Despite being a victor at the end of the war, France retained a visceral fear of the loser. The idea of imposing a harsh settlement on Germany was generally popular. France was arguably the worst hit of all the powers, with almost one and a half million dead and 700,000 disabled out of a population of barely 40 million. Most of the fighting had been done in France’s northeastern departments, which were devastated. Moral anguish and suffering were widespread, with nearly every family having lost at least one of its members. Not surprisingly, the French wanted to ensure that there would be no recurrence and that the ‘Boche’ be not only punished, but made to pay. However, although Germany was defeated, its armies were technically unbeaten on the field of battle, having agreed to an armistice proposed by the American President Wilson. Even after territorial losses, Germany still had a population of 60 million, which was younger than France’s. This gave it a ratio of men of army age in 1919 of two to France’s one. German heavy industry’s potential was four to one in Germany’s favour. Worse still, France was now devoid of any possibility of an alliance with its traditional counterweight to Germany, Russia, still in the throes of revolution.

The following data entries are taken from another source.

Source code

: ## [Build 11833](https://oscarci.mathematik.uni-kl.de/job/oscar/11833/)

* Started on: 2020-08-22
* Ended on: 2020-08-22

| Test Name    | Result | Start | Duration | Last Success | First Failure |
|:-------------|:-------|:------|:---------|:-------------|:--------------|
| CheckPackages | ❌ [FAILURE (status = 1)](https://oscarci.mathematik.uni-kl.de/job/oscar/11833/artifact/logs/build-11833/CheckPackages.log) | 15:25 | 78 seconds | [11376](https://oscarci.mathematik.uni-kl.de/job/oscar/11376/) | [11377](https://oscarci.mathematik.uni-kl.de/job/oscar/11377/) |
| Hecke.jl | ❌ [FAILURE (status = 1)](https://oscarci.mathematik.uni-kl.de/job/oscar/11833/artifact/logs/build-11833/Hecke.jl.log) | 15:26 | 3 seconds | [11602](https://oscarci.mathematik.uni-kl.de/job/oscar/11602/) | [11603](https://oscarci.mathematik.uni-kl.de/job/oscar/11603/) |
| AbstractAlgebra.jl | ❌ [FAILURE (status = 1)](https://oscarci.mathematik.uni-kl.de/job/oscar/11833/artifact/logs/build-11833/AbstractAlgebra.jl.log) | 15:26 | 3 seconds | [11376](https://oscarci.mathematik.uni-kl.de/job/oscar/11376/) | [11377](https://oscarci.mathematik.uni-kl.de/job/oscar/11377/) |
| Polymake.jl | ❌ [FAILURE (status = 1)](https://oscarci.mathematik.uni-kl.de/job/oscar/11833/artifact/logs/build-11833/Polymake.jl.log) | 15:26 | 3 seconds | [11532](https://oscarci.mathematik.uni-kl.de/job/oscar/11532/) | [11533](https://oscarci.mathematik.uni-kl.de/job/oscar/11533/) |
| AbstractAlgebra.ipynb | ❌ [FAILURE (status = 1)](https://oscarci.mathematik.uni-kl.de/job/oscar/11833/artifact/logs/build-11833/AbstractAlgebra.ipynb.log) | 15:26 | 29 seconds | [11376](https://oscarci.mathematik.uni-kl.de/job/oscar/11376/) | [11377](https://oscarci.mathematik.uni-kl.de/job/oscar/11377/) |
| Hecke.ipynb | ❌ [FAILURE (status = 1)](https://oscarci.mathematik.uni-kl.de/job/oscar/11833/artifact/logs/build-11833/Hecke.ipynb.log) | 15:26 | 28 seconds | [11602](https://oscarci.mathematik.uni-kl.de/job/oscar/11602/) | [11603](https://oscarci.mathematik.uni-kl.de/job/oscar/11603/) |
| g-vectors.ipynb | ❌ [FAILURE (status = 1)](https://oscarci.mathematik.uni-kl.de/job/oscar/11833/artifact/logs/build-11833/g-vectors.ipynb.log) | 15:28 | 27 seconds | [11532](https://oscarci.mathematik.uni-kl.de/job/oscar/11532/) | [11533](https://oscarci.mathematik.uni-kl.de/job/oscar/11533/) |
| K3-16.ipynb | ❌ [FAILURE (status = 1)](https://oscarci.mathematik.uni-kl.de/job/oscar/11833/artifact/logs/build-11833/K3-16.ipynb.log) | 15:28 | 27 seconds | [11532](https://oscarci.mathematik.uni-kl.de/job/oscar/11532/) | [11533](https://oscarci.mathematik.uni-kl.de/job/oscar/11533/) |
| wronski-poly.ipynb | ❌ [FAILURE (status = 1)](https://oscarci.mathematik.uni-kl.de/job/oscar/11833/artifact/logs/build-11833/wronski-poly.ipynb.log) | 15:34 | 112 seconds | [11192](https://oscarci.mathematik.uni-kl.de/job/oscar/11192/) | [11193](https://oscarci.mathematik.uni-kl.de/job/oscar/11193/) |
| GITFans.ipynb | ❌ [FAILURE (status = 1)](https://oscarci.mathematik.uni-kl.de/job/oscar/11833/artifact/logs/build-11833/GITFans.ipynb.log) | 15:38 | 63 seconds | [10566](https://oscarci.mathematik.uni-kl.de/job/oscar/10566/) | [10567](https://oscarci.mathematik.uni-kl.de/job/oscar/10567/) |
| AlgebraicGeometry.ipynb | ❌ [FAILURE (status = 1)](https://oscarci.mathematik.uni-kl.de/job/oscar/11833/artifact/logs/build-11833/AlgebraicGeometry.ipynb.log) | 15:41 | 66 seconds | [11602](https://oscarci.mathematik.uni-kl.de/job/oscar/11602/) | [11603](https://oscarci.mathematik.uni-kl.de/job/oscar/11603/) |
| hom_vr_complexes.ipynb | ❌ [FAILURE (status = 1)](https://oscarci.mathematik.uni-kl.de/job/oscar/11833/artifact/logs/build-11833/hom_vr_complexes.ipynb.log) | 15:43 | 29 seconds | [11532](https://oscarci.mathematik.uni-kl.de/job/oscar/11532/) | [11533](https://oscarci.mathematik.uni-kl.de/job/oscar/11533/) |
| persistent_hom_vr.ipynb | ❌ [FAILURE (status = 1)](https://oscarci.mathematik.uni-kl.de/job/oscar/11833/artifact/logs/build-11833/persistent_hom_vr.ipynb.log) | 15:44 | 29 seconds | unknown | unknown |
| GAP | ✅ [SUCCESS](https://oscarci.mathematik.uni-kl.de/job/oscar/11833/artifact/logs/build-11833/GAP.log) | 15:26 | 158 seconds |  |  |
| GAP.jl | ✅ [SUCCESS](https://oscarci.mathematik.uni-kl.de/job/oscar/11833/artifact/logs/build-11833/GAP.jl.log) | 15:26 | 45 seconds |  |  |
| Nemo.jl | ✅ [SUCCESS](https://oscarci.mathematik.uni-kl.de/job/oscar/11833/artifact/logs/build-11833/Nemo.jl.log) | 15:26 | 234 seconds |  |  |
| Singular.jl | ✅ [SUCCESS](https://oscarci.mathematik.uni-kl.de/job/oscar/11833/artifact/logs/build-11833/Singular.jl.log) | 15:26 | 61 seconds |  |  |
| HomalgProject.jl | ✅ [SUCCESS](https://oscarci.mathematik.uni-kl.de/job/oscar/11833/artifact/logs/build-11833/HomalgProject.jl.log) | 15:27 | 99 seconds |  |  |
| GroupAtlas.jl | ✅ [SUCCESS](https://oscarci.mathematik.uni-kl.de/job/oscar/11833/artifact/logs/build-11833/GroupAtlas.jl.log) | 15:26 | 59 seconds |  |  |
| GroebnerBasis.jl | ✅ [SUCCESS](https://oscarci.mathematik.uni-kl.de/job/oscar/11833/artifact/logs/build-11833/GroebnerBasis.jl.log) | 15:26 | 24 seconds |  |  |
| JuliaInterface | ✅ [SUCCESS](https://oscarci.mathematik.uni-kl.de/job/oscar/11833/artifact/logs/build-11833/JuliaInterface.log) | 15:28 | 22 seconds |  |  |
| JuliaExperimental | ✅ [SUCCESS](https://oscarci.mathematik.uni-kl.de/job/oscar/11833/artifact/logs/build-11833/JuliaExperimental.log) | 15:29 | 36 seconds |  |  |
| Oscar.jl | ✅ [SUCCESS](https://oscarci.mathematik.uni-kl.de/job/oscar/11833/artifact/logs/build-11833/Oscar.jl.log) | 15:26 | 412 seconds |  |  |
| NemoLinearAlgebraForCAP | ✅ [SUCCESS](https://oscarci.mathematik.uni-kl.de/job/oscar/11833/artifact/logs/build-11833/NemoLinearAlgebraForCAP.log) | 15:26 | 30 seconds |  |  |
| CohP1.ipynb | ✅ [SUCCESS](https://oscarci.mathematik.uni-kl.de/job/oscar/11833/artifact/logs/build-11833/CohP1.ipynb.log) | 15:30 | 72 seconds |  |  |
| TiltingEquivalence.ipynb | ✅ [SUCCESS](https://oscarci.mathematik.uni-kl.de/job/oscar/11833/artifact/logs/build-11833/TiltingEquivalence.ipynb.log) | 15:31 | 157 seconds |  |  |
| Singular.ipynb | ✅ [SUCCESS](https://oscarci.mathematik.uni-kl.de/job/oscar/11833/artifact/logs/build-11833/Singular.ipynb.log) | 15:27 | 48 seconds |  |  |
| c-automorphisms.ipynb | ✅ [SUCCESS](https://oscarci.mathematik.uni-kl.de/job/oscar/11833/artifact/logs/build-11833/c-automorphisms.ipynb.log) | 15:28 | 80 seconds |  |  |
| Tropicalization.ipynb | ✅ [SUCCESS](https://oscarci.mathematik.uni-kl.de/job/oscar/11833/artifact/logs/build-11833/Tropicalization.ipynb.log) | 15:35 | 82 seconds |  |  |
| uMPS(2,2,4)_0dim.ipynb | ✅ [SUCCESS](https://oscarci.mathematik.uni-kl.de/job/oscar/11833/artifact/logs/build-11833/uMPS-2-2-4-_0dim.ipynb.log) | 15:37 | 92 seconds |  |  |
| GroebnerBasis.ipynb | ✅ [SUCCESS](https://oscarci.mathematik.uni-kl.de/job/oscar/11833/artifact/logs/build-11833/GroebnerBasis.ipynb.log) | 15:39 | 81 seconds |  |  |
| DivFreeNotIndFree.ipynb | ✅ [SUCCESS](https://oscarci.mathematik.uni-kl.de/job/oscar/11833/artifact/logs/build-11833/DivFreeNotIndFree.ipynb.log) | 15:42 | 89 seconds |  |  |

It is not surprising that many in France, including leaders such as Marshal Foch, Premier Clemenceau and President Poincare, believed that a golden opportunity to eradicate the German threat should be seized. Before the war was over France’s war aims included regaining Alsace- Lorraine and dismantling German territory, as Germany had done to France in 1871. More extreme elements suggested that Germany be crippled by undoing the unification of 1866 and 1871 and by returning it to a pre-Bismarckian loose federation, originally of some two dozen independent political units. They subscribed to the maxim that German unity was incompatible with French security and that peace was possible only by denying Germany the means and the temptation for revenge. In the peace negotiations opened by President Poincare in 1919 on the symbolic date of 18 January (anniversary of the first proclamation of the German Empire at Versailles), Premier Clemenceau initially supported Foch’s argument that Germany territory be pushed back to the Rhine. This idea was widely supported not just in French military and nationalist circles, but amongst eminent academics and Radical- Socialist politicians. France wanted the left bank of the Rhine as a geostrategic springboard to keep the Reich militarily in check. It was believed that allied troops should be stationed permanently along the Rhine or for as long as it was necessary to ensure that a war of revanche would not take place. This would not involve French annexation, but the creation of autonomous German-speaking states possibly administered by the new League of Nations. But its ‘Anglo-Saxon’ allies opposed French plans. Division of Germany was perceived in Wilsonian terms as a vestige of the ‘old diplomacy’ with its balance-of-power doctrine. Lloyd George and President Woodrow Wilson vehemently opposed anything but temporary occupation along the Rhine with no German loss of territory. Opposition to a policy of crippling Germany pushed France into a policy of containment.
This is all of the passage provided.